→ PROVIDED RECORDS
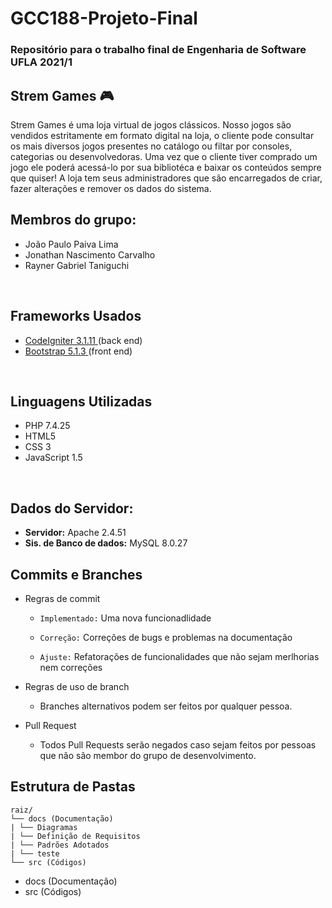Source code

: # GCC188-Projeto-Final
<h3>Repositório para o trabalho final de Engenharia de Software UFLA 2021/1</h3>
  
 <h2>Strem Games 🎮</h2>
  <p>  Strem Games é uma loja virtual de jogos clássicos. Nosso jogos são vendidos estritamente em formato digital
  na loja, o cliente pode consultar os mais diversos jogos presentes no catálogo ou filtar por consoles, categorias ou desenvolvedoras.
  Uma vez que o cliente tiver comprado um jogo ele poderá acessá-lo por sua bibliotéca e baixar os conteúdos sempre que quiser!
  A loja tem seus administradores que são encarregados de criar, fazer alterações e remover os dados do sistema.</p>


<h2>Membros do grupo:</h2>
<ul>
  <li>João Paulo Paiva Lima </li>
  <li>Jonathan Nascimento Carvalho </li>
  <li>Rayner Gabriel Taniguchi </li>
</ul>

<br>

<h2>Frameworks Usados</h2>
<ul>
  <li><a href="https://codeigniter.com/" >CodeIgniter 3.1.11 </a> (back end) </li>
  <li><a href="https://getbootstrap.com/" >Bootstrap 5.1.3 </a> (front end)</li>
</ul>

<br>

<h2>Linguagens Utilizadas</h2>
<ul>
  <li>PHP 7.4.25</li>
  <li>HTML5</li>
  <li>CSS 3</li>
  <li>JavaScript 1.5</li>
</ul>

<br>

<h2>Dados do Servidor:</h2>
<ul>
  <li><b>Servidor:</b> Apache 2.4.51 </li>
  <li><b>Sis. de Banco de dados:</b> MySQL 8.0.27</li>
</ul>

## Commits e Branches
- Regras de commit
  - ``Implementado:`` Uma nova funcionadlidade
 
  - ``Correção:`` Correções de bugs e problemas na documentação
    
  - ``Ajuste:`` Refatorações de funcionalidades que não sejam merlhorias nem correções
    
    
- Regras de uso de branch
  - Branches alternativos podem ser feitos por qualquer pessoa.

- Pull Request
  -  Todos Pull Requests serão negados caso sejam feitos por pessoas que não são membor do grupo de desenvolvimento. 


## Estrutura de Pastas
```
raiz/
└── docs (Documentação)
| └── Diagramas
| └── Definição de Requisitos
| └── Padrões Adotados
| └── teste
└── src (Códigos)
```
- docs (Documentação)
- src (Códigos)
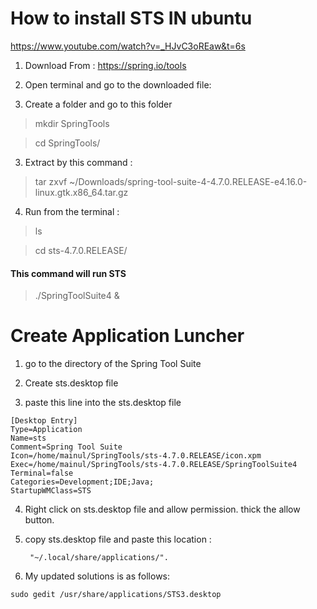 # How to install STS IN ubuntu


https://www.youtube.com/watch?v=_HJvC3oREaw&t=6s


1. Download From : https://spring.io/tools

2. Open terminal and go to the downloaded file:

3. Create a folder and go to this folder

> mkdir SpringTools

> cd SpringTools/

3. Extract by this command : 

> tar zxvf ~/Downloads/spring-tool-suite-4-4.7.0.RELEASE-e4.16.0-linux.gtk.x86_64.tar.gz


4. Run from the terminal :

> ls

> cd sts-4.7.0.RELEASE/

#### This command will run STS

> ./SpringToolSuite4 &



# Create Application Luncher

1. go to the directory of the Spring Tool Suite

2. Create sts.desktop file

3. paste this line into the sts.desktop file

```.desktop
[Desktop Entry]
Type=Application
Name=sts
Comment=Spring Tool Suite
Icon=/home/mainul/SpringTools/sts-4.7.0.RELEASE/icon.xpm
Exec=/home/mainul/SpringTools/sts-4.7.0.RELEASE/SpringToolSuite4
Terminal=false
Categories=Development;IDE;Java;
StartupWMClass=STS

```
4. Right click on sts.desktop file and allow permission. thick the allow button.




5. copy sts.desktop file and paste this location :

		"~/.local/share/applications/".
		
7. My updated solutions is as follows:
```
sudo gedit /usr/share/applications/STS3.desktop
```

→ TASK ITEM
Whenever a line of the data includes the word "docs", show that line in full.

→ WRITTEN ANSWER
└── docs (Documentação)
- docs (Documentação)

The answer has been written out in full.